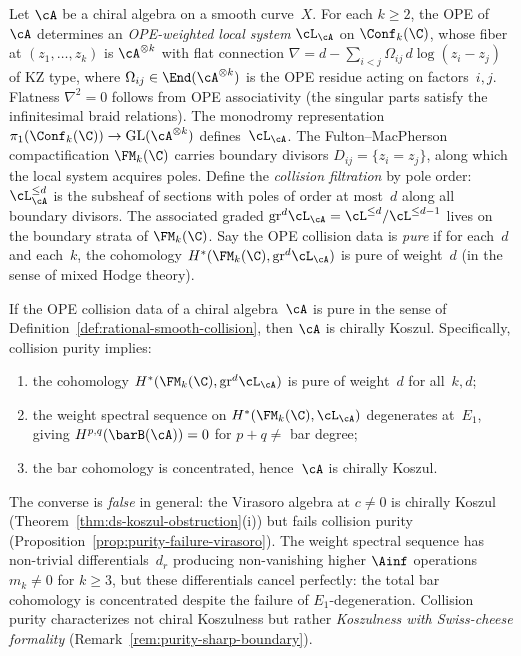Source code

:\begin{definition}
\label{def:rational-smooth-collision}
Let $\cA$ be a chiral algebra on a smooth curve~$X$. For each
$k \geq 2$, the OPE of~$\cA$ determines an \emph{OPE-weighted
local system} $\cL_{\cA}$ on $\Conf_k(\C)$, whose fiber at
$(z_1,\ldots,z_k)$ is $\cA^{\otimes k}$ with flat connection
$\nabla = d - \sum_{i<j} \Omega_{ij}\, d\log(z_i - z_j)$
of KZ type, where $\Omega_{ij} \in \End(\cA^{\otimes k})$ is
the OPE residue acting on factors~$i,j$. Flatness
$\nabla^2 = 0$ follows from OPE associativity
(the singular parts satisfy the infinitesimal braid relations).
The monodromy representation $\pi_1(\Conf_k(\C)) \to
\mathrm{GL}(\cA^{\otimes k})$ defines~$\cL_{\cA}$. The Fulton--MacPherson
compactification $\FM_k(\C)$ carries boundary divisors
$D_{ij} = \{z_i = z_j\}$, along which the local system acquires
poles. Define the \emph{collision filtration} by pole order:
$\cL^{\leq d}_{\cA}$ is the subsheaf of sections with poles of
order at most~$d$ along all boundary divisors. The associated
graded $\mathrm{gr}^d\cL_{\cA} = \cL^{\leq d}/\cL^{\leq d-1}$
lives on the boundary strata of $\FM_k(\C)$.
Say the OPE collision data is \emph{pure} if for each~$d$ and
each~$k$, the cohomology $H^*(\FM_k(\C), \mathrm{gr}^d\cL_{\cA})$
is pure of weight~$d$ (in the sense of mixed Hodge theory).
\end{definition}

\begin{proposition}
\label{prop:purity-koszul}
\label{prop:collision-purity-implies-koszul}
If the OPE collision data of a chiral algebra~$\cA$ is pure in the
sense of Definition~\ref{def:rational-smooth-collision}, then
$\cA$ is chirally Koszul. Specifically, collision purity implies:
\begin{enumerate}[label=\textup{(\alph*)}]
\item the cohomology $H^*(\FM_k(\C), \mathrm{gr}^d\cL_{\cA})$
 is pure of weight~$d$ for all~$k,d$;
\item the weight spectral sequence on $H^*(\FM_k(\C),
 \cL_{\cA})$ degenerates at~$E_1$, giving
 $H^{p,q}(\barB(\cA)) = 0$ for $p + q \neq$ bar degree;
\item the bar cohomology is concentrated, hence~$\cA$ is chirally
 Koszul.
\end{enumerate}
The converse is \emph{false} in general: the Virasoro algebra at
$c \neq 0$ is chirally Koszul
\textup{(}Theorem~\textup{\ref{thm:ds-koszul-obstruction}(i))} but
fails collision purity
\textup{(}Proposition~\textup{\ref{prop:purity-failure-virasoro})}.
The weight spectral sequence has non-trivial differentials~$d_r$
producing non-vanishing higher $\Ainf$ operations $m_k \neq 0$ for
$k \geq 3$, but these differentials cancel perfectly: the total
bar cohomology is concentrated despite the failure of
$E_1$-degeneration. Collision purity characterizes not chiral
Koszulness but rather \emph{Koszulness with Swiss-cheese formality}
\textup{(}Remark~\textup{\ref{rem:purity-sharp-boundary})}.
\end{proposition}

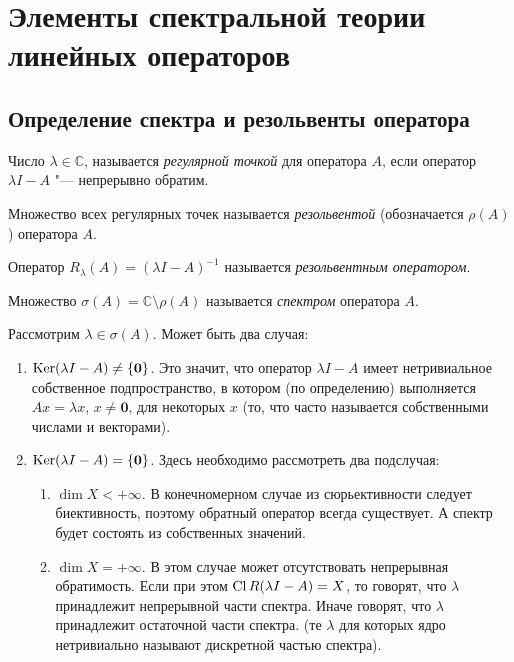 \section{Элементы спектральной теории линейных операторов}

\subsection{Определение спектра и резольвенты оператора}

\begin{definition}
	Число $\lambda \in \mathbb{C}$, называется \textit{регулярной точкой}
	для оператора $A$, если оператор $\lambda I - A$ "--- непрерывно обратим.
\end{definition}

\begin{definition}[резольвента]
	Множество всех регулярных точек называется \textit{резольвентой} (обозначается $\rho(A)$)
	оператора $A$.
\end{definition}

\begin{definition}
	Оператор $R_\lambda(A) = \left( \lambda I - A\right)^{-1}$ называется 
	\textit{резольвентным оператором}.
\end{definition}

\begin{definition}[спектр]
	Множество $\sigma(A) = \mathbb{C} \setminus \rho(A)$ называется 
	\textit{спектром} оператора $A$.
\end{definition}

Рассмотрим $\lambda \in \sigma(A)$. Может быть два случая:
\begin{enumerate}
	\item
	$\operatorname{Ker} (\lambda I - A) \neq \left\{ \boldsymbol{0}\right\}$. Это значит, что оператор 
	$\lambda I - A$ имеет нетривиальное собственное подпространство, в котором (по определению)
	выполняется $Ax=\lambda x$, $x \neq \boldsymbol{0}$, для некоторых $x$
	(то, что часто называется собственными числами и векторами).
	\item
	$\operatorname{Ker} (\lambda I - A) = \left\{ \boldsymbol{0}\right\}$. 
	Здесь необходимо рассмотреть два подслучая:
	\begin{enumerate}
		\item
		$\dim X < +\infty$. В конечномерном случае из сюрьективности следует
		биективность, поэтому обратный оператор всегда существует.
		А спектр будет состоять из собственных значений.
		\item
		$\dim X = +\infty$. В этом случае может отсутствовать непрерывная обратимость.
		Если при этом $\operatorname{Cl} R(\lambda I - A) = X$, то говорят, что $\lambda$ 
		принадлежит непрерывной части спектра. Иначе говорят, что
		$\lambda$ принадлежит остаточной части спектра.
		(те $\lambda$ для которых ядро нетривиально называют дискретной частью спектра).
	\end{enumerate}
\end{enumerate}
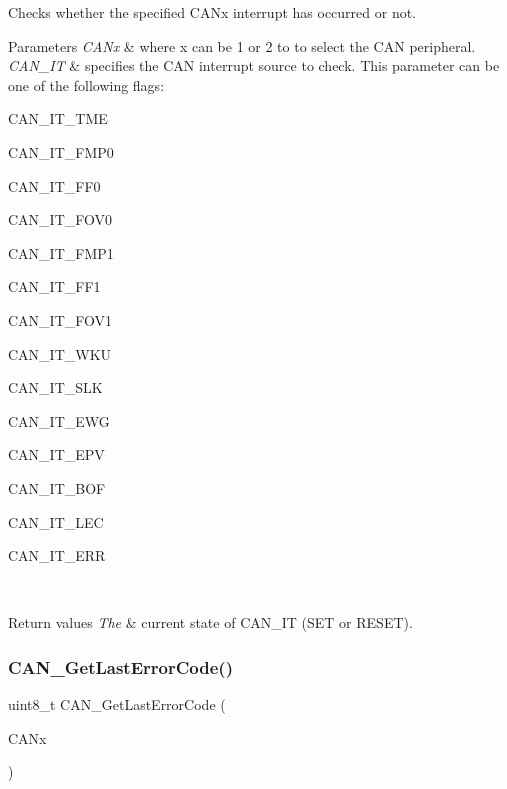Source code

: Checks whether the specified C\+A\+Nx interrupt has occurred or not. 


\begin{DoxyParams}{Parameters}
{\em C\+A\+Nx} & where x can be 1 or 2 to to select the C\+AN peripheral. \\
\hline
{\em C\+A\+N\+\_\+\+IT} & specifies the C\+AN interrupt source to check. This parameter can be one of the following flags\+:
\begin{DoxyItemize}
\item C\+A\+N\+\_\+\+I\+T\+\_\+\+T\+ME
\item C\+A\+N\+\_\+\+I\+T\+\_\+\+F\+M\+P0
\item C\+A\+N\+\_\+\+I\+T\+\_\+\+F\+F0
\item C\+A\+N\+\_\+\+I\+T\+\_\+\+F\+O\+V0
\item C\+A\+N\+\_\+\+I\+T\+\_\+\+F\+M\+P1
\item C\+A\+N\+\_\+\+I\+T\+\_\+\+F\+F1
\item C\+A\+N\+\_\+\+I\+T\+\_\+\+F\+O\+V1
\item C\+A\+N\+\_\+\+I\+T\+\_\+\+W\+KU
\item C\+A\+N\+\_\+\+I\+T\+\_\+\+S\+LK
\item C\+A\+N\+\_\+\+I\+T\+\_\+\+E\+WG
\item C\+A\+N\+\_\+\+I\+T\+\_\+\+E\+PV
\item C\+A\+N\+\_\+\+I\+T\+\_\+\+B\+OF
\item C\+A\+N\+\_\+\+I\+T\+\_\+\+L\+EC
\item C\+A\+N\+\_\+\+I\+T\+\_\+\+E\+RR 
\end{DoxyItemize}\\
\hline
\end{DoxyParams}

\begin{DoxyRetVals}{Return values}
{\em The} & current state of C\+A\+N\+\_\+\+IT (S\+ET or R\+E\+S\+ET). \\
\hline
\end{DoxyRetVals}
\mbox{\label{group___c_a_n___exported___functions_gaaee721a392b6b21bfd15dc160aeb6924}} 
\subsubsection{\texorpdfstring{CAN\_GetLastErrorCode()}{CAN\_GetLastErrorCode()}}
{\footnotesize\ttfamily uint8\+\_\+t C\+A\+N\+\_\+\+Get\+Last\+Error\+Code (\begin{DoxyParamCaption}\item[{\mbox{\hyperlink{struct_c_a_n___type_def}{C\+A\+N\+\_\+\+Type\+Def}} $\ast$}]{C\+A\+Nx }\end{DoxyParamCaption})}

--- --- ---

- Activity -
Go through the listing above and find each line that contains "system", then copy it.

- Solution to this exercise -
local system} $\cL_{\cA}$ on $\Conf_k(\C)$, whose fiber at
$D_{ij} = \{z_i = z_j\}$, along which the local system acquires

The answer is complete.